Retype every entry word for word. Omit the pictures.
═════ PROVIDED RECORDS
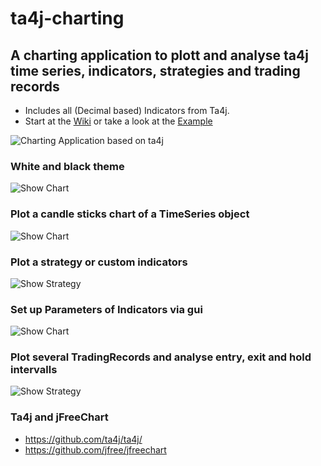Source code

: # ta4j-charting
## A charting application to plott and analyse ta4j time series, indicators, strategies and trading records

* Includes all (Decimal based) Indicators from Ta4j.
* Start at the [Wiki](https://github.com/team172011/ta4j-charting/wiki) or take a look at the [Example](https://github.com/team172011/ta4j-charting/blob/master/src/example/Example.java)

![Charting Application based on ta4j](https://github.com/team172011/ta4j-charting/blob/master/src/data/screenshots/show%20other%20indicators.png)

### White and black theme
![Show Chart](https://github.com/team172011/ta4j-charting/blob/master/src/data/screenshots/whiteTheme.PNG)
### Plot a candle sticks chart of a TimeSeries object
![Show Chart](https://github.com/team172011/ta4j-charting/blob/master/src/data/screenshots/show_graph.png )


### Plot a strategy or custom indicators
![Show Strategy](https://github.com/team172011/ta4j-charting/blob/master/src/data/screenshots/show_strategy.png )

### Set up Parameters of Indicators via gui
![Show Chart](https://github.com/team172011/ta4j-charting/blob/master/src/data/screenshots/IndicatorSettings.PNG)

### Plot several TradingRecords and analyse entry, exit and hold intervalls
![Show Strategy](https://github.com/team172011/ta4j-charting/blob/master/src/data/screenshots/plotRecord.png)

### Ta4j and jFreeChart
* https://github.com/ta4j/ta4j/
* https://github.com/jfree/jfreechart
══════════
> **EXERCISE RESPONSE**
Source code

: # ta4j-charting
## A charting application to plott and analyse ta4j time series, indicators, strategies and trading records

* Includes all (Decimal based) Indicators from Ta4j.
* Start at the [Wiki](https://github.com/team172011/ta4j-charting/wiki) or take a look at the [Example](https://github.com/team172011/ta4j-charting/blob/master/src/example/Example.java)

![Charting Application based on ta4j](https://github.com/team172011/ta4j-charting/blob/master/src/data/screenshots/show%20other%20indicators.png)

### White and black theme
![Show Chart](https://github.com/team172011/ta4j-charting/blob/master/src/data/screenshots/whiteTheme.PNG)
### Plot a candle sticks chart of a TimeSeries object
![Show Chart](https://github.com/team172011/ta4j-charting/blob/master/src/data/screenshots/show_graph.png )


### Plot a strategy or custom indicators
![Show Strategy](https://github.com/team172011/ta4j-charting/blob/master/src/data/screenshots/show_strategy.png )

### Set up Parameters of Indicators via gui
![Show Chart](https://github.com/team172011/ta4j-charting/blob/master/src/data/screenshots/IndicatorSettings.PNG)

### Plot several TradingRecords and analyse entry, exit and hold intervalls
![Show Strategy](https://github.com/team172011/ta4j-charting/blob/master/src/data/screenshots/plotRecord.png)

### Ta4j and jFreeChart
* https://github.com/ta4j/ta4j/
* https://github.com/jfree/jfreechart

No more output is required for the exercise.